Only a number is expected in reply: the count of lines below where the word "directory" occurs.

****

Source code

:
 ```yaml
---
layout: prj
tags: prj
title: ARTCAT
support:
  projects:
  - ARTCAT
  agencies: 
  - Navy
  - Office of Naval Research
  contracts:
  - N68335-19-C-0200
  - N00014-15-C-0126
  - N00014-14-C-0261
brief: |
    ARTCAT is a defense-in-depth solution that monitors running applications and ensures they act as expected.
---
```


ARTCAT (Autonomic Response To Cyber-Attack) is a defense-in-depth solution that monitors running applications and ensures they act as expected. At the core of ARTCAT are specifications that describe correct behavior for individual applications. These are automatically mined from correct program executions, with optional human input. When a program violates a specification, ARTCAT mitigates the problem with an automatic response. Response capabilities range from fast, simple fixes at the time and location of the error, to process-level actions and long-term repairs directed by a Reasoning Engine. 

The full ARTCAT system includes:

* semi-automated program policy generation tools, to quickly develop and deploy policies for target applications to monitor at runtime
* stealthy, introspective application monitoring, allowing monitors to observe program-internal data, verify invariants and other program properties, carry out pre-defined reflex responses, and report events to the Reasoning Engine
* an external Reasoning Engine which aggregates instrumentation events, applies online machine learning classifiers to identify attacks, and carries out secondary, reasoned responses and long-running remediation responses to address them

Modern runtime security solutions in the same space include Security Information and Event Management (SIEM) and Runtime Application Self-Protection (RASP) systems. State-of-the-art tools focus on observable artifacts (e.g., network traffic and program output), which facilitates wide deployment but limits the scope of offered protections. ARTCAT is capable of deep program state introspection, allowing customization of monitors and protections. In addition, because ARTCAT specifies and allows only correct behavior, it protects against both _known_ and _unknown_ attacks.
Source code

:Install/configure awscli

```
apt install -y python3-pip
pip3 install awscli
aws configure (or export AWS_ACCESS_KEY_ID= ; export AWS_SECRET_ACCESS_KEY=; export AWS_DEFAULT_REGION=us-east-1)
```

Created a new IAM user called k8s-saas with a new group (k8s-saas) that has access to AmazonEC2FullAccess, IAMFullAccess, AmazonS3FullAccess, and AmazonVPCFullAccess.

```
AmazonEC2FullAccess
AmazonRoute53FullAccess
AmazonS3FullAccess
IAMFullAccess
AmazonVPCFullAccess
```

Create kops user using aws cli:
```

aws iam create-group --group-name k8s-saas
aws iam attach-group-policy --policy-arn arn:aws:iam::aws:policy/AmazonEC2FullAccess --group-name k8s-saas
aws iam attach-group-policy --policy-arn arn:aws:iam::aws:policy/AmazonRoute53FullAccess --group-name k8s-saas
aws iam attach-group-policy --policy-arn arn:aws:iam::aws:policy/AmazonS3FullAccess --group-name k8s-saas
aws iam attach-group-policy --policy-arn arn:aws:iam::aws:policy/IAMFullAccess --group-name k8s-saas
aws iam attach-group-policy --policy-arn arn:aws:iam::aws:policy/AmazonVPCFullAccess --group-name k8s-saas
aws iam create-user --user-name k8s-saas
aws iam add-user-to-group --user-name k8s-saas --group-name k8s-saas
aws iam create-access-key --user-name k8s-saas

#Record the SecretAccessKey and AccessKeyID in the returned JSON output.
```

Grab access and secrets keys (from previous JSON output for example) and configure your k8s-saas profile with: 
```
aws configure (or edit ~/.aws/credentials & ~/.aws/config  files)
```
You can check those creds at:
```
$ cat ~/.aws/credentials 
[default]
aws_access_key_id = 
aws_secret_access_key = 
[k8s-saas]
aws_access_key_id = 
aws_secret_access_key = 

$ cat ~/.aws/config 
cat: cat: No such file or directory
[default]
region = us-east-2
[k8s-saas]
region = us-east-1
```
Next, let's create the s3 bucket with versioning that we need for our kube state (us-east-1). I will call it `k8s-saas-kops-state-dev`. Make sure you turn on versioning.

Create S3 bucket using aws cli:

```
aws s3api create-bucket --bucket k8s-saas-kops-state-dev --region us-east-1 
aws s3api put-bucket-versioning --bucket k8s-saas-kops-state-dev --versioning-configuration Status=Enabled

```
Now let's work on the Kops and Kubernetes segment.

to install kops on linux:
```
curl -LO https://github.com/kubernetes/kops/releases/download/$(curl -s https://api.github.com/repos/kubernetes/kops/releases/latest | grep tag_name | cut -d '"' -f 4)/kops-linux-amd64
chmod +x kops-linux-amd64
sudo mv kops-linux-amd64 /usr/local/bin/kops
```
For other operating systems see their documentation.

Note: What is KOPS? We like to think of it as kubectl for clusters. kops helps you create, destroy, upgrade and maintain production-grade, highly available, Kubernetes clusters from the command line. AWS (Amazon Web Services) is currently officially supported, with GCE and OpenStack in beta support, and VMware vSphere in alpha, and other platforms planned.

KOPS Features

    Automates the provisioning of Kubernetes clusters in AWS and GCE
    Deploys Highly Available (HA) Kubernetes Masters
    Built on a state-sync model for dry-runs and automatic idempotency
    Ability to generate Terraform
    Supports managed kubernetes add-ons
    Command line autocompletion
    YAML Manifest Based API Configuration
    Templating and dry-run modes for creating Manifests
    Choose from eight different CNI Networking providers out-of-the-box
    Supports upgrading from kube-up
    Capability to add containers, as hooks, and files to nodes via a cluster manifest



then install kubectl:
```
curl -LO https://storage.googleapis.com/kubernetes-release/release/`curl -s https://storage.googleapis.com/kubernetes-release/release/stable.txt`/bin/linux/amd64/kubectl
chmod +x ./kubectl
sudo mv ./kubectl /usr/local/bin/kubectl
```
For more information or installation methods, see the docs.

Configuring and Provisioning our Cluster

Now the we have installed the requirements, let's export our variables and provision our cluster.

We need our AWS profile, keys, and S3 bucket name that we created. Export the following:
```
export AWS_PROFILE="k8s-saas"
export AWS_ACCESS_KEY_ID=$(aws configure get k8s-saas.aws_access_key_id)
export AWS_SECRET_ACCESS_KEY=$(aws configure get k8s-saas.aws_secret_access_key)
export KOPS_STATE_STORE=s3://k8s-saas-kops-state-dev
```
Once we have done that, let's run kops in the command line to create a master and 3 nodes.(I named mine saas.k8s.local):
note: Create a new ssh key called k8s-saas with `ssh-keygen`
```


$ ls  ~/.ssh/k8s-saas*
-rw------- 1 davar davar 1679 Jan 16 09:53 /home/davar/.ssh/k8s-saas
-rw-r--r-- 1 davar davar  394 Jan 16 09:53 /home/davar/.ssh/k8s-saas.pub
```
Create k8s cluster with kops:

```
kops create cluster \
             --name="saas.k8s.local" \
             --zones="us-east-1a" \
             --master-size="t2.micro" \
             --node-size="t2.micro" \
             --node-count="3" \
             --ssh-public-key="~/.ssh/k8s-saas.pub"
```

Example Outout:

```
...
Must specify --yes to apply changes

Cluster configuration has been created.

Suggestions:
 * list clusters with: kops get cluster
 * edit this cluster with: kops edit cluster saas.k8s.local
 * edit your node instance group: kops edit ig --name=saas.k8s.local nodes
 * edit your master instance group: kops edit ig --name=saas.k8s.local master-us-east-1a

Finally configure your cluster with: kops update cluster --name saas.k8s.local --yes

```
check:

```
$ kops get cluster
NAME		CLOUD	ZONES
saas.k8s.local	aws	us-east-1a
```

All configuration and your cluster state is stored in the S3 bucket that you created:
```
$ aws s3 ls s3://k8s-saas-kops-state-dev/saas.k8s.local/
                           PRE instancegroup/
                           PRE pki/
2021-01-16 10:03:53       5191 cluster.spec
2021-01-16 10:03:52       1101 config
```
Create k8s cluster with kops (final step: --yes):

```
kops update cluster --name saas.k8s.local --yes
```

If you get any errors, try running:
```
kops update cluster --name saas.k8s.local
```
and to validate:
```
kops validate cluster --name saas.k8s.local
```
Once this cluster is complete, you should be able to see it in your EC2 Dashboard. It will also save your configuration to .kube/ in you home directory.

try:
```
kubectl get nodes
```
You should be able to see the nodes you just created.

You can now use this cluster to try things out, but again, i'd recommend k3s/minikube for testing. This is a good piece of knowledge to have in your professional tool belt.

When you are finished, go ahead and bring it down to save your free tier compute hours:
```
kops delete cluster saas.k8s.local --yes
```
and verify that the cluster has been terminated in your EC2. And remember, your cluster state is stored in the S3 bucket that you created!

****

## [THE COMPLETED TASK]
2